Melaku Word est un phytogénéticien éthiopien qui a joué un rôle de pionnier dans l’évolution des perceptions et des attitudes : il a ainsi fait reconnaître l’importance stratégique vitale de la diversité à la ferme pour accroître et préserver la biodiversité. Il a toujours été l’un de ces personnages rarissimes : un scientifique qui admet la primauté du paysan.

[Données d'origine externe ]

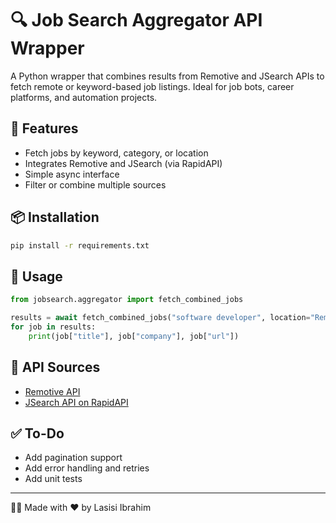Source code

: 
# 🔍 Job Search Aggregator API Wrapper

A Python wrapper that combines results from Remotive and JSearch APIs to fetch remote or keyword-based job listings. Ideal for job bots, career platforms, and automation projects.

## 🚀 Features
- Fetch jobs by keyword, category, or location
- Integrates Remotive and JSearch (via RapidAPI)
- Simple async interface
- Filter or combine multiple sources

## 📦 Installation

```bash
pip install -r requirements.txt
```

## 🔧 Usage

```python
from jobsearch.aggregator import fetch_combined_jobs

results = await fetch_combined_jobs("software developer", location="Remote")
for job in results:
    print(job["title"], job["company"], job["url"])
```

## 📁 API Sources
- [Remotive API](https://remotive.io/api)
- [JSearch API on RapidAPI](https://rapidapi.com/letscrape-6bRBa3QguO5/api/jsearch)

## ✅ To-Do
- Add pagination support
- Add error handling and retries
- Add unit tests

---

👨‍💻 Made with ❤️ by Lasisi Ibrahim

Il est admiré de ses amis comme de ses ennemis pour son intégrité, son savoir, sa vision du monde et son humilité.

« Comme c’est déjà le cas dans mon pays, les paysans et les banques de gènes nationales peuvent travailler ensemble pour préserver et propager la diversité génétique des cultures, au nom de toute l’humanité. » C’est ce que vous avez dit quand on vous a attribué le Right Livelihood Award (le « Prix Nobel alternatif ») et vous avez réussi à mettre ce genre de collaboration en pratique en Éthiopie, ce qui était un véritable défi au statu quo de l’époque. D’où en sommes-nous, selon vous, avec ce genre de collaboration aujourd’hui et quelles sont les perspectives ?

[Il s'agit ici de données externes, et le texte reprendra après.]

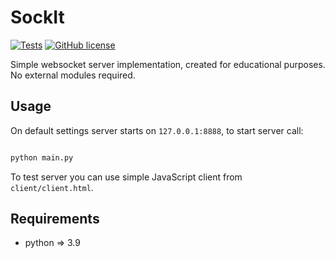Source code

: # SockIt
[![Tests](https://github.com/boatx/SockIt/workflows/Tests/badge.svg)](https://github.com/boatx/SockIt/actions?workflow=Tests)
[![GitHub license](https://img.shields.io/github/license/boatx/SockIt)](https://github.com/boatx/SockIt/blob/master/LICENSE)

Simple websocket server implementation, created for educational purposes. No
external modules required.

## Usage

On default settings server starts on `127.0.0.1:8888`, to start server call:

```bash

python main.py

```

To test server you can use simple JavaScript client from `client/client.html`.

## Requirements

* python => 3.9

J’ai mis en place le programme éthiopien Seeds of Survival, le SoS (Semences de survie), avec le soutien de l’USC Canada et celui-ci se poursuit encore dans certains pays. Ce qui est important, c’est que ce n’est pas un programme isolé mais qu’il touche à de nombreuses questions, y compris la biodiversité agricole. En Éthiopie, Ethio Organic Seed Action (EOSA) a incorporé le programme SoS et développé également des banques de semences communautaires. Le travail de SoS sur les variétés paysannes a aussi inclus un travail de collaboration avec le programme de sélection des plantes à la station de recherche de Debre Zeit. SoS continue son travail dans d’autres pays, par exemple au Mali ou en Asie du Sud-Est, mais les choses n’avancent que très lentement.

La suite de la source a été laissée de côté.